● Input
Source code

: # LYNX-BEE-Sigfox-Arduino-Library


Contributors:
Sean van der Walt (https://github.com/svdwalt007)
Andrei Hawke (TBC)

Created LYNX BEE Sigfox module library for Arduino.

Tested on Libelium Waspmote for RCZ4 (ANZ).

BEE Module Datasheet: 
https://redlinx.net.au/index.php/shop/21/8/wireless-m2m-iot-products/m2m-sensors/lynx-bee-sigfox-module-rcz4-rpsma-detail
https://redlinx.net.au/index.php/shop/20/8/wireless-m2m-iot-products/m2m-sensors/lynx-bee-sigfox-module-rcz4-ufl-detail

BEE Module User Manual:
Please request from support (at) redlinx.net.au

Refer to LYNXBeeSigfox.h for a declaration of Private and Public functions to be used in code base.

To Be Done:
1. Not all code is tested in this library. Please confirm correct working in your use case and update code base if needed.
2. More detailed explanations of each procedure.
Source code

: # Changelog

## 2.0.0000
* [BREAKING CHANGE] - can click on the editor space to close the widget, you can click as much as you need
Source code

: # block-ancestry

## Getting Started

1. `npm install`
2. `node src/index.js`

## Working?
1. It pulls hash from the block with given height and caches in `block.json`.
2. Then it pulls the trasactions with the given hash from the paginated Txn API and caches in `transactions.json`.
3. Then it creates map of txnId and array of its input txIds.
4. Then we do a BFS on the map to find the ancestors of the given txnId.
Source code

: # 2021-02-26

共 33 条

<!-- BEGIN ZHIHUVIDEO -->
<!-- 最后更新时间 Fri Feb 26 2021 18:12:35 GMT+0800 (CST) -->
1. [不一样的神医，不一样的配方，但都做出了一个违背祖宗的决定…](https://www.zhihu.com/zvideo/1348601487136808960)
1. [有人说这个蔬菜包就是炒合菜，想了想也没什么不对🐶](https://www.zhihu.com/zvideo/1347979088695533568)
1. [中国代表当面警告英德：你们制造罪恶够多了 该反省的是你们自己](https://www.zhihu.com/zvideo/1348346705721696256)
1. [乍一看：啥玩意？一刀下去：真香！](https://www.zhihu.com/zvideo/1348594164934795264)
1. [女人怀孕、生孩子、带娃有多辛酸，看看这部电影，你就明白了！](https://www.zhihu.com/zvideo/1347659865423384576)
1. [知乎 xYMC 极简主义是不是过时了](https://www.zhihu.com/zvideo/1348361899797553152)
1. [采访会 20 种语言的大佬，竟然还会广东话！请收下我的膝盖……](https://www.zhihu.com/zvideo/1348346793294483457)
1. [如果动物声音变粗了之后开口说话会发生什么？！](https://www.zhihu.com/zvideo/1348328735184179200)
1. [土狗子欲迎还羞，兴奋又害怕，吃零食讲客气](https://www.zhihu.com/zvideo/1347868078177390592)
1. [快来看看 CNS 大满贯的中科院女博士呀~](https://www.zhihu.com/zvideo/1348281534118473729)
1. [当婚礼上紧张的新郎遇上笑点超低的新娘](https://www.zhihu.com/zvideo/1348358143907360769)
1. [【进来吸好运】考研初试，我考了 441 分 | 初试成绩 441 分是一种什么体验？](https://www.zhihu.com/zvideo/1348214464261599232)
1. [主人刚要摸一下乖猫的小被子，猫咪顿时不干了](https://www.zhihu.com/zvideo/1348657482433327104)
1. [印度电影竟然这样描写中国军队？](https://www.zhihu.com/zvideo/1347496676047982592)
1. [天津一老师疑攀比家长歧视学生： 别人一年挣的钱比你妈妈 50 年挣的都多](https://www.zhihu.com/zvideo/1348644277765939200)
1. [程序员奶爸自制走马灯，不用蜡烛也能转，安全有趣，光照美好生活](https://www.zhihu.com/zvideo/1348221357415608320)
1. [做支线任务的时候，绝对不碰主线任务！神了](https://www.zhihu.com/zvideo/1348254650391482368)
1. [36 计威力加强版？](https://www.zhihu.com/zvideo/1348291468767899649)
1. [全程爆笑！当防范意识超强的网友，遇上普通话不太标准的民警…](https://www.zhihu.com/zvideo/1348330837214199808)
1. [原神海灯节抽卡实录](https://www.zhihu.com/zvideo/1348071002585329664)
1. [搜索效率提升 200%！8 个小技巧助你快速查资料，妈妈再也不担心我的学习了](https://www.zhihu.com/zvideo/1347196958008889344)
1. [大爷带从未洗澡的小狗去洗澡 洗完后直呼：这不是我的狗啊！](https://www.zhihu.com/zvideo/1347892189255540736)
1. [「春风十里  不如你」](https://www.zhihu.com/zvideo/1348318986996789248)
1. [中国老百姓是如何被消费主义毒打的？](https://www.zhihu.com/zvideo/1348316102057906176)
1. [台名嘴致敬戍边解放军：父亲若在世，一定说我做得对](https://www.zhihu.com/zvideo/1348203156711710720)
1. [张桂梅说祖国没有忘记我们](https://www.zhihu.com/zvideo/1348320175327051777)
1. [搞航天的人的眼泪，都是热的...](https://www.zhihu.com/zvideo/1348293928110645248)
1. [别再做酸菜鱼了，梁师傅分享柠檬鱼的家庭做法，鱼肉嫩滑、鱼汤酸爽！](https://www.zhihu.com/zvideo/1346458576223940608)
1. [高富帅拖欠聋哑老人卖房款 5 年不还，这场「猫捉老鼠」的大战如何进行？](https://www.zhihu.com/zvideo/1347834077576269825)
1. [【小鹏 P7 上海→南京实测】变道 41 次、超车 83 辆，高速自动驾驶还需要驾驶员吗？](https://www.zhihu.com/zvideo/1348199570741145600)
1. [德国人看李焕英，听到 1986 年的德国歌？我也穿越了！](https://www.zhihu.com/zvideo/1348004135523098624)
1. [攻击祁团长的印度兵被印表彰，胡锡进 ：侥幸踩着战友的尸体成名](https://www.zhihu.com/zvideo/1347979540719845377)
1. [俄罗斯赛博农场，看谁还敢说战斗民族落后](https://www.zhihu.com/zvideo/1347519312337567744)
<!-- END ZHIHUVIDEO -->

● To do
Please write the full listing out again, exactly.

● Output
Source code

: # LYNX-BEE-Sigfox-Arduino-Library


Contributors:
Sean van der Walt (https://github.com/svdwalt007)
Andrei Hawke (TBC)

Created LYNX BEE Sigfox module library for Arduino.

Tested on Libelium Waspmote for RCZ4 (ANZ).

BEE Module Datasheet: 
https://redlinx.net.au/index.php/shop/21/8/wireless-m2m-iot-products/m2m-sensors/lynx-bee-sigfox-module-rcz4-rpsma-detail
https://redlinx.net.au/index.php/shop/20/8/wireless-m2m-iot-products/m2m-sensors/lynx-bee-sigfox-module-rcz4-ufl-detail

BEE Module User Manual:
Please request from support (at) redlinx.net.au

Refer to LYNXBeeSigfox.h for a declaration of Private and Public functions to be used in code base.

To Be Done:
1. Not all code is tested in this library. Please confirm correct working in your use case and update code base if needed.
2. More detailed explanations of each procedure.
Source code

: # Changelog

## 2.0.0000
* [BREAKING CHANGE] - can click on the editor space to close the widget, you can click as much as you need
Source code

: # block-ancestry

## Getting Started

1. `npm install`
2. `node src/index.js`

## Working?
1. It pulls hash from the block with given height and caches in `block.json`.
2. Then it pulls the trasactions with the given hash from the paginated Txn API and caches in `transactions.json`.
3. Then it creates map of txnId and array of its input txIds.
4. Then we do a BFS on the map to find the ancestors of the given txnId.
Source code

: # 2021-02-26

共 33 条

<!-- BEGIN ZHIHUVIDEO -->
<!-- 最后更新时间 Fri Feb 26 2021 18:12:35 GMT+0800 (CST) -->
1. [不一样的神医，不一样的配方，但都做出了一个违背祖宗的决定…](https://www.zhihu.com/zvideo/1348601487136808960)
1. [有人说这个蔬菜包就是炒合菜，想了想也没什么不对🐶](https://www.zhihu.com/zvideo/1347979088695533568)
1. [中国代表当面警告英德：你们制造罪恶够多了 该反省的是你们自己](https://www.zhihu.com/zvideo/1348346705721696256)
1. [乍一看：啥玩意？一刀下去：真香！](https://www.zhihu.com/zvideo/1348594164934795264)
1. [女人怀孕、生孩子、带娃有多辛酸，看看这部电影，你就明白了！](https://www.zhihu.com/zvideo/1347659865423384576)
1. [知乎 xYMC 极简主义是不是过时了](https://www.zhihu.com/zvideo/1348361899797553152)
1. [采访会 20 种语言的大佬，竟然还会广东话！请收下我的膝盖……](https://www.zhihu.com/zvideo/1348346793294483457)
1. [如果动物声音变粗了之后开口说话会发生什么？！](https://www.zhihu.com/zvideo/1348328735184179200)
1. [土狗子欲迎还羞，兴奋又害怕，吃零食讲客气](https://www.zhihu.com/zvideo/1347868078177390592)
1. [快来看看 CNS 大满贯的中科院女博士呀~](https://www.zhihu.com/zvideo/1348281534118473729)
1. [当婚礼上紧张的新郎遇上笑点超低的新娘](https://www.zhihu.com/zvideo/1348358143907360769)
1. [【进来吸好运】考研初试，我考了 441 分 | 初试成绩 441 分是一种什么体验？](https://www.zhihu.com/zvideo/1348214464261599232)
1. [主人刚要摸一下乖猫的小被子，猫咪顿时不干了](https://www.zhihu.com/zvideo/1348657482433327104)
1. [印度电影竟然这样描写中国军队？](https://www.zhihu.com/zvideo/1347496676047982592)
1. [天津一老师疑攀比家长歧视学生： 别人一年挣的钱比你妈妈 50 年挣的都多](https://www.zhihu.com/zvideo/1348644277765939200)
1. [程序员奶爸自制走马灯，不用蜡烛也能转，安全有趣，光照美好生活](https://www.zhihu.com/zvideo/1348221357415608320)
1. [做支线任务的时候，绝对不碰主线任务！神了](https://www.zhihu.com/zvideo/1348254650391482368)
1. [36 计威力加强版？](https://www.zhihu.com/zvideo/1348291468767899649)
1. [全程爆笑！当防范意识超强的网友，遇上普通话不太标准的民警…](https://www.zhihu.com/zvideo/1348330837214199808)
1. [原神海灯节抽卡实录](https://www.zhihu.com/zvideo/1348071002585329664)
1. [搜索效率提升 200%！8 个小技巧助你快速查资料，妈妈再也不担心我的学习了](https://www.zhihu.com/zvideo/1347196958008889344)
1. [大爷带从未洗澡的小狗去洗澡 洗完后直呼：这不是我的狗啊！](https://www.zhihu.com/zvideo/1347892189255540736)
1. [「春风十里  不如你」](https://www.zhihu.com/zvideo/1348318986996789248)
1. [中国老百姓是如何被消费主义毒打的？](https://www.zhihu.com/zvideo/1348316102057906176)
1. [台名嘴致敬戍边解放军：父亲若在世，一定说我做得对](https://www.zhihu.com/zvideo/1348203156711710720)
1. [张桂梅说祖国没有忘记我们](https://www.zhihu.com/zvideo/1348320175327051777)
1. [搞航天的人的眼泪，都是热的...](https://www.zhihu.com/zvideo/1348293928110645248)
1. [别再做酸菜鱼了，梁师傅分享柠檬鱼的家庭做法，鱼肉嫩滑、鱼汤酸爽！](https://www.zhihu.com/zvideo/1346458576223940608)
1. [高富帅拖欠聋哑老人卖房款 5 年不还，这场「猫捉老鼠」的大战如何进行？](https://www.zhihu.com/zvideo/1347834077576269825)
1. [【小鹏 P7 上海→南京实测】变道 41 次、超车 83 辆，高速自动驾驶还需要驾驶员吗？](https://www.zhihu.com/zvideo/1348199570741145600)
1. [德国人看李焕英，听到 1986 年的德国歌？我也穿越了！](https://www.zhihu.com/zvideo/1348004135523098624)
1. [攻击祁团长的印度兵被印表彰，胡锡进 ：侥幸踩着战友的尸体成名](https://www.zhihu.com/zvideo/1347979540719845377)
1. [俄罗斯赛博农场，看谁还敢说战斗民族落后](https://www.zhihu.com/zvideo/1347519312337567744)
<!-- END ZHIHUVIDEO -->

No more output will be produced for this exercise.